One particular sensing technology has been proven to work well in this challenging environment: 3D camera-based stereo vision. High-resolution advanced stereo vision sensors have demonstrated an exceptional ability to “see” through dust in agricultural settings due to their precise calibration, high resolution, multiple perspectives, and wide baseline (the distance between the cameras). 

The latest technology in stereo vision delivers superb, precise 3D pictures of a scene in real time. Calibration software that runs on a GPU enables the cameras to be “untethered”— that is, separated and mounted independently. At 7 to 20 frames-per-second, the two camera images are aligned and compared, yielding depth measurements for 35 million pixels per second. This unparalleled data density is what enables this new generation of stereo vision sensors to “see” through dust. With 5 million pixels per frame, any light photons that make it through the dust cloud are captured by the sensors and used to calculate depth to the structures from which the photon emanated. 

The dominant competing technology for ranging is lidar (light detection and ranging). Lidars emit light with lasers, and those photons bounce off objects in the scene and return to a sensor within the lidar. Lidars measure the time those photons take to return and calculate the distance to the object from which the photon bounced. Lidar is accurate, but reliant upon the photons both making it through the dust cloud, and returning successfully through the dust cloud again without being blocked by dust particles in either direction. Additionally, as compared with advanced stereo vision, which has 35 million points per second to work with, lidars have only between 600,000 and 6 million points, depending on the lidar technology. So with 6x to 60x fewer points to work with, and the reliance on a successful round trip for each photon, lidar is significantly less effective in measuring distance in dusty environments. 
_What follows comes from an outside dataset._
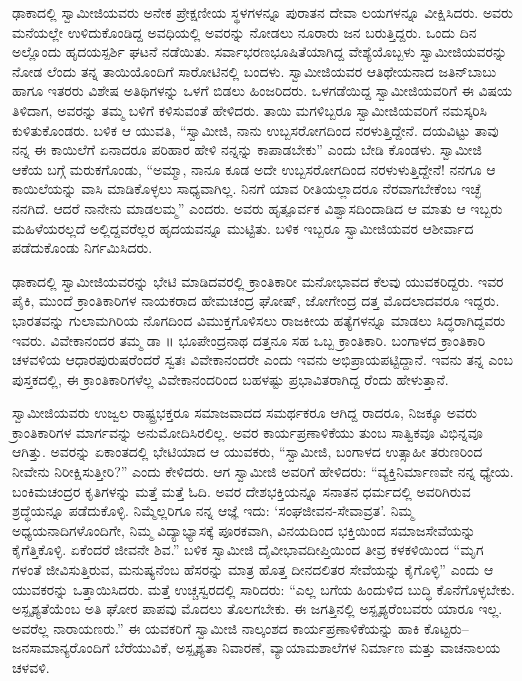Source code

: ಢಾಕಾದಲ್ಲಿ ಸ್ವಾಮೀಜಿಯವರು ಅನೇಕ ಪ್ರೇಕ್ಷಣೀಯ ಸ್ಥಳಗಳನ್ನೂ ಪುರಾತನ ದೇವಾ ಲಯಗಳನ್ನೂ ವೀಕ್ಷಿಸಿದರು. ಅವರು ಮನೆಯಲ್ಲೇ ಉಳಿದುಕೊಂಡಿದ್ದ ಅವಧಿಯಲ್ಲಿ ಅವರನ್ನು ನೋಡಲು ನೂರಾರು ಜನ ಬರುತ್ತಿದ್ದರು. ಒಂದು ದಿನ ಅಲ್ಲೊಂದು ಹೃದಯಸ್ಪರ್ಶಿ ಘಟನೆ ನಡೆಯಿತು. ಸರ್ವಾಭರಣಭೂಷಿತೆಯಾಗಿದ್ದ ವೇಶ್ಯೆಯೊಬ್ಬಳು ಸ್ವಾಮೀಜಿಯವರನ್ನು ನೋಡ ಲೆಂದು ತನ್ನ ತಾಯಿಯೊಂದಿಗೆ ಸಾರೋಟಿನಲ್ಲಿ ಬಂದಳು. ಸ್ವಾಮೀಜಿಯವರ ಆತಿಥೇಯನಾದ ಜತಿನ್​ಬಾಬು ಹಾಗೂ ಇತರರು ವಿಶೇಷ ಅತಿಥಿಗಳನ್ನು ಒಳಗೆ ಬಿಡಲು ಹಿಂಜರಿದರು. ಒಳಗಡೆಯಿದ್ದ ಸ್ವಾಮೀಜಿಯವರಿಗೆ ಈ ವಿಷಯ ತಿಳಿದಾಗ, ಅವರನ್ನು ತಮ್ಮ ಬಳಿಗೆ ಕಳಿಸುವಂತೆ ಹೇಳಿದರು. ತಾಯಿ ಮಗಳಿಬ್ಬರೂ ಸ್ವಾಮೀಜಿಯವರಿಗೆ ನಮಸ್ಕರಿಸಿ ಕುಳಿತುಕೊಂಡರು. ಬಳಿಕ ಆ ಯುವತಿ, “ಸ್ವಾಮೀಜಿ, ನಾನು ಉಬ್ಬಸರೋಗದಿಂದ ನರಳುತ್ತಿದ್ದೇನೆ. ದಯವಿಟ್ಟು ತಾವು ನನ್ನ ಈ ಕಾಯಿಲೆಗೆ ಏನಾದರೂ ಪರಿಹಾರ ಹೇಳಿ ನನ್ನನ್ನು ಕಾಪಾಡಬೇಕು” ಎಂದು ಬೇಡಿ ಕೊಂಡಳು. ಸ್ವಾಮೀಜಿ ಆಕೆಯ ಬಗ್ಗೆ ಮರುಕಗೊಂಡು, “ಅಮ್ಮಾ, ನಾನೂ ಕೂಡ ಅದೇ ಉಬ್ಬಸರೋಗದಿಂದ ನರಳುಳುತ್ತಿದ್ದೇನೆ! ನನಗೂ ಆ ಕಾಯಿಲೆಯನ್ನು ವಾಸಿ ಮಾಡಿಕೊಳ್ಳಲು ಸಾಧ್ಯವಾಗಿಲ್ಲ. ನಿನಗೆ ಯಾವ ರೀತಿಯಲ್ಲಾದರೂ ನೆರವಾಗಬೇಕೆಂಬ ಇಚ್ಛೆ ನನಗಿದೆ. ಆದರೆ ನಾನೇನು ಮಾಡಲಮ್ಮ” ಎಂದರು. ಅವರು ಹೃತ್ಪೂರ್ವಕ ವಿಶ್ವಾಸದಿಂದಾಡಿದ ಆ ಮಾತು ಆ ಇಬ್ಬರು ಮಹಿಳೆಯರಲ್ಲದೆ ಅಲ್ಲಿದ್ದವರೆಲ್ಲರ ಹೃದಯವನ್ನೂ ಮುಟ್ಟಿತು. ಬಳಿಕ ಇಬ್ಬರೂ ಸ್ವಾಮೀಜಿಯವರ ಆಶೀರ್ವಾದ ಪಡೆದುಕೊಂಡು ನಿರ್ಗಮಿಸಿದರು.

ಢಾಕಾದಲ್ಲಿ ಸ್ವಾಮೀಜಿಯವರನ್ನು ಭೇಟಿ ಮಾಡಿದವರಲ್ಲಿ ಕ್ರಾಂತಿಕಾರೀ ಮನೋಭಾವದ ಕೆಲವು ಯುವಕರಿದ್ದರು. ಇವರ ಪೈಕಿ, ಮುಂದೆ ಕ್ರಾಂತಿಕಾರಿಗಳ ನಾಯಕರಾದ ಹೇಮಚಂದ್ರ ಘೋಷ್, ಜೋಗೇಂದ್ರ ದತ್ತ ಮೊದಲಾದವರೂ ಇದ್ದರು. ಭಾರತವನ್ನು ಗುಲಾಮಗಿರಿಯ ನೊಗದಿಂದ ವಿಮುಕ್ತಗೊಳಿಸಲು ರಾಜಕೀಯ ಹತ್ಯೆಗಳನ್ನೂ ಮಾಡಲು ಸಿದ್ಧರಾಗಿದ್ದವರು ಇವರು. ವಿವೇಕಾನಂದರ ತಮ್ಮ ಡಾ ॥ ಭೂಪೇಂದ್ರನಾಥ ದತ್ತನೂ ಸಹ ಒಬ್ಬ ಕ್ರಾಂತಿಕಾರಿ. ಬಂಗಾಳದ ಕ್ರಾಂತಿಕಾರಿ ಚಳವಳಿಯ ಆಧಾರಪುರುಷರೆಂದರೆ ಸ್ವತಃ ವಿವೇಕಾನಂದರೇ ಎಂದು ಇವನು ಅಭಿಪ್ರಾಯಪಟ್ಟಿದ್ದಾನೆ. ಇವನು ತನ್ನ  ಎಂಬ ಪುಸ್ತಕದಲ್ಲಿ, ಈ ಕ್ರಾಂತಿಕಾರಿಗಳೆಲ್ಲ ವಿವೇಕಾನಂದರಿಂದ ಬಹಳಷ್ಟು ಪ್ರಭಾವಿತರಾಗಿದ್ದ ರೆಂದು ಹೇಳುತ್ತಾನೆ.

ಸ್ವಾಮೀಜಿಯವರು ಉಜ್ವಲ ರಾಷ್ಟ್ರಭಕ್ತರೂ ಸಮಾಜವಾದದ ಸಮರ್ಥಕರೂ ಆಗಿದ್ದ ರಾದರೂ, ನಿಜಕ್ಕೂ ಅವರು ಕ್ರಾಂತಿಕಾರಿಗಳ ಮಾರ್ಗವನ್ನು ಅನುಮೋದಿಸಿರಲಿಲ್ಲ. ಅವರ ಕಾರ್ಯಪ್ರಣಾಳಿಕೆಯು ತುಂಬ ಸಾತ್ವಿಕವೂ ವಿಭಿನ್ನವೂ ಆಗಿತ್ತು. ಅವರನ್ನು ಏಕಾಂತದಲ್ಲಿ ಭೇಟಿಯಾದ ಆ ಯುವಕರು, “ಸ್ವಾಮೀಜಿ, ಬಂಗಾಳದ ಉತ್ಸಾಹೀ ತರುಣರಿಂದ ನೀವೇನು ನಿರೀಕ್ಷಿಸುತ್ತೀರಿ?” ಎಂದು ಕೇಳಿದರು. ಆಗ ಸ್ವಾಮೀಜಿ ಅವರಿಗೆ ಹೇಳಿದರು: “ವ್ಯಕ್ತಿನಿರ್ಮಾಣವೇ ನನ್ನ ಧ್ಯೇಯ. ಬಂಕಿಮಚಂದ್ರರ ಕೃತಿಗಳನ್ನು ಮತ್ತೆ ಮತ್ತೆ ಓದಿ. ಅವರ ದೇಶಭಕ್ತಿಯನ್ನೂ ಸನಾತನ ಧರ್ಮದಲ್ಲಿ ಅವರಿಗಿರುವ ಶ್ರದ್ಧೆಯನ್ನೂ ಪಡೆದುಕೊಳ್ಳಿ. ನಿಮ್ಮೆಲ್ಲರಿಗೂ ನನ್ನ ಆಜ್ಞೆ ಇದು: ‘ಸಂಘಜೀವನ-ಸೇವಾವ್ರತ’. ನಿಮ್ಮ ಅಧ್ಯಯನಾದಿಗಳೊಂದಿಗೇ, ನಿಮ್ಮ ವಿದ್ಯಾಭ್ಯಾಸಕ್ಕೆ ಪೂರಕವಾಗಿ, ವಿನಯದಿಂದ ಭಕ್ತಿಯಿಂದ ಸಮಾಜಸೇವೆಯನ್ನು ಕೈಗೆತ್ತಿಕೊಳ್ಳಿ. ಏಕೆಂದರೆ ಜೀವನೇ ಶಿವ.” ಬಳಿಕ ಸ್ವಾಮೀಜಿ ದೈವೀಭಾವದೀಪ್ತಿಯಿಂದ ತೀವ್ರ ಕಳಕಳಿಯಿಂದ “ಮೃಗ ಗಳಂತೆ ಜೀವಿಸುತ್ತಿರುವ, ಮನುಷ್ಯನೆಂಬ ಹೆಸರನ್ನು ಮಾತ್ರ ಹೊತ್ತ ದೀನದಲಿತರ ಸೇವೆಯನ್ನು ಕೈಗೊಳ್ಳಿ” ಎಂದು ಆ ಯುವಕರನ್ನು ಒತ್ತಾಯಿಸಿದರು. ಮತ್ತೆ ಉಚ್ಚಸ್ವರದಲ್ಲಿ ಸಾರಿದರು: “ಎಲ್ಲ ಬಗೆಯ ಹಿಂದುಳಿದ ಬುದ್ಧಿ ಕೊನೆಗೊಳ್ಳಬೇಕು. ಅಸ್ಪೃಶ್ಯತೆಯೆಂಬ ಅತಿ ಘೋರ ಪಾಪವು ಮೊದಲು ತೊಲಗಬೇಕು. ಈ ಜಗತ್ತಿನಲ್ಲಿ ಅಸ್ಪೃಶ್ಯರೆಂಬವರು ಯಾರೂ ಇಲ್ಲ. ಅವರೆಲ್ಲ ನಾರಾಯಣರು.” ಈ ಯವಕರಿಗೆ ಸ್ವಾಮೀಜಿ ನಾಲ್ಕಂಶದ ಕಾರ್ಯಪ್ರಣಾಳಿಕೆಯನ್ನು ಹಾಕಿ ಕೊಟ್ಟರು–ಜನಸಾಮಾನ್ಯರೊಂದಿಗೆ ಬೆರೆಯುವಿಕೆ, ಅಸ್ಪೃಶ್ಯತಾ ನಿವಾರಣೆ, ವ್ಯಾಯಾಮಶಾಲೆಗಳ ನಿರ್ಮಾಣ ಮತ್ತು ವಾಚನಾಲಯ ಚಳವಳಿ.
Head-to-head: comparing state-of-the-art stereo vision sensors and lidar

NODAR recently conducted performance tests to analyze how our advanced stereo vision platform compares to lidar sensors in various dust conditions. The tests were conducted with two 5.4-megapixel Sony IMX490 cameras with 6-millimeter, 70-degree field of view lenses and a 110-centimeter baseline. The lidar test configuration used an Ouster digital lidar sensor (OS1-128) with 128-channel resolution.
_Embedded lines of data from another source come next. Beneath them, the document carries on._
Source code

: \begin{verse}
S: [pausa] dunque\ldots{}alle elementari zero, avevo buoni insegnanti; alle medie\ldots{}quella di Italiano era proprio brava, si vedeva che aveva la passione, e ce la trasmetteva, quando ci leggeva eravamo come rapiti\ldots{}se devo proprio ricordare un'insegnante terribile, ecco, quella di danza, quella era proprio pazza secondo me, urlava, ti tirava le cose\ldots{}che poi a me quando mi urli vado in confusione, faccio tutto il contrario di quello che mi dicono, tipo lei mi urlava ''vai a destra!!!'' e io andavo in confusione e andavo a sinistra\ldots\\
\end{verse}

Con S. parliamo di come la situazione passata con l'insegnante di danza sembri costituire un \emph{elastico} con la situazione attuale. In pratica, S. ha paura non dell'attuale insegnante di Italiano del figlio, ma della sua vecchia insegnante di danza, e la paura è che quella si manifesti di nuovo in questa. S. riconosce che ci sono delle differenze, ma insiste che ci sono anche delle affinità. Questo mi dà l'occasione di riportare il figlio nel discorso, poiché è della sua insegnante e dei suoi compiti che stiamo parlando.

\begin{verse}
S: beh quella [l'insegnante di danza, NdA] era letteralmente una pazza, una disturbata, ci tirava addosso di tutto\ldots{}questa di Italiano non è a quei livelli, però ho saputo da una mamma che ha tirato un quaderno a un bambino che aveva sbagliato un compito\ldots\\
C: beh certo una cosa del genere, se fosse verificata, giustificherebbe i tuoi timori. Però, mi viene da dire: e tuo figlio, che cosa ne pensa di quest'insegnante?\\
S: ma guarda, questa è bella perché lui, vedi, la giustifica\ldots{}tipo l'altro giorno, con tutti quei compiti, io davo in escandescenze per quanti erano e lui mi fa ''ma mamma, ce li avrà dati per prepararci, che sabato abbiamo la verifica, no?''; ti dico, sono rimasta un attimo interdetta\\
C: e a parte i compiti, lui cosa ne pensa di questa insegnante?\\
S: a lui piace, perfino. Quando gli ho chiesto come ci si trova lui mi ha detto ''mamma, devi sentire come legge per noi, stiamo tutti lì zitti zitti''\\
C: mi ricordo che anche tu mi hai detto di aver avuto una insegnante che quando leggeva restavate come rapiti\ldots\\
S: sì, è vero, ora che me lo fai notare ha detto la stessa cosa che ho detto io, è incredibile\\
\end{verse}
Concrete was blown into the air to simulate low, medium, and heavy levels of dust in three scenarios: viewing a stationary target, driving in an off-road environment, and stationary tillage. To compare the two sensor technologies, the test measured the number of valid-range data points each system returned, indicating how well they could “see” obstacles behind the cloud of dust.
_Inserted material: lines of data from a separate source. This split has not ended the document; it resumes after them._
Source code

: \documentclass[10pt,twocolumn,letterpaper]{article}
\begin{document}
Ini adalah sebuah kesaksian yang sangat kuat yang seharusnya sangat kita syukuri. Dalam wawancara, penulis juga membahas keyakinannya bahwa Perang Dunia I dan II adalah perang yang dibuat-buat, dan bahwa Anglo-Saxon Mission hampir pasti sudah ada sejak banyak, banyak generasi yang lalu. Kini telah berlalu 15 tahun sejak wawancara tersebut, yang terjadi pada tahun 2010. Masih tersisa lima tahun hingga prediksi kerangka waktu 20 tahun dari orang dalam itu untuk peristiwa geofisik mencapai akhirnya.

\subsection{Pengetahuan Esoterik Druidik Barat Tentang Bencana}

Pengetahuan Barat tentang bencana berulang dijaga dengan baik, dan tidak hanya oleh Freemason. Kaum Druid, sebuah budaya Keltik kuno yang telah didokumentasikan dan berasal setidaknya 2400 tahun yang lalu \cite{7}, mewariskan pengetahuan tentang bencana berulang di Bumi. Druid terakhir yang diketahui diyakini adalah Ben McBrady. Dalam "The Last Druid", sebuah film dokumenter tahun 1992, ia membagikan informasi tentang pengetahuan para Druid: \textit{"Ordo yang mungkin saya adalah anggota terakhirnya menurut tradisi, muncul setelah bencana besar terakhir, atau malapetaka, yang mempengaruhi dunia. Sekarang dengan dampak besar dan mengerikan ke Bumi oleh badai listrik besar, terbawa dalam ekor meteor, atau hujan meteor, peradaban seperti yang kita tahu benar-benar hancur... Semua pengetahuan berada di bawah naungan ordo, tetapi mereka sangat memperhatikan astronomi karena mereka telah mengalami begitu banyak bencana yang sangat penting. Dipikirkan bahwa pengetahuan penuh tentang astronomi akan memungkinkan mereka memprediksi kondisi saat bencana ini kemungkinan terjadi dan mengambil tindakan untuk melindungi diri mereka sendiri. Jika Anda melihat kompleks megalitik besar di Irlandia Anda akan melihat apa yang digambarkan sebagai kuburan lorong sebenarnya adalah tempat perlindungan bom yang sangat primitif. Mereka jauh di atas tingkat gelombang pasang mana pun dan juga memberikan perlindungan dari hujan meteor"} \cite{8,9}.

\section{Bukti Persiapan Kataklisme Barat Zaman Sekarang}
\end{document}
The results: cameras surpass lidar 

Stationary target: Both systems returned 100% valid data points when the environment was dust-free. But when dust was blown through an open area to obscure a small cart, the 3D cameras significantly out-performed lidar at all density levels—successfully delivering sufficient range measurements through mild, moderate, and heavy clouds of dust when lidar could not:

• In mild dust, 3D cameras returned nearly 90% of valid data points, while lidar leveled off at 40% 
• In moderate dust, 3D cameras returned more than 50% of valid data points, while lidar dropped to less than 20%
• In heavy dust, 3D cameras returned more than 20% of valid data points, compared to lidar at less than 10% 

Dynamic off-road driving: A commercial-grade tractor tested the two sensor systems by driving off-road in a high-vibration environment. Compared to the lidar test results, the camera-based sensor provided the most stable measurements, and offered longer range and higher data density than the lidar system.

Stationary tillage: During the tillage test (tillage is the process of turning over soil to prepare it for planting), cameras provided better visibility in mild and moderate dust. The camera-based sensor also provided higher density and longer-range measurements in this environment. 

The triple win

Autonomous farming is sparking a positive outlook across the agricultural industry today. “As more growers realize the triple win that farm automation can represent—greater agricultural productivity and profits, improved farm safety, and advances toward environmental-sustainability goals—excitement about these technologies will spread,” McKinsey predicts. To achieve these results, automated equipment must be able to operate in harsh farming environments. The most difficult of these settings is dusty conditions. In this brave new world, making the smartest possible technology choices may be more important than ever. Today, in the final analysis, only advanced stereo vision sensors are able to see adequately through dust clouds for automated equipment to operate effectively and safely.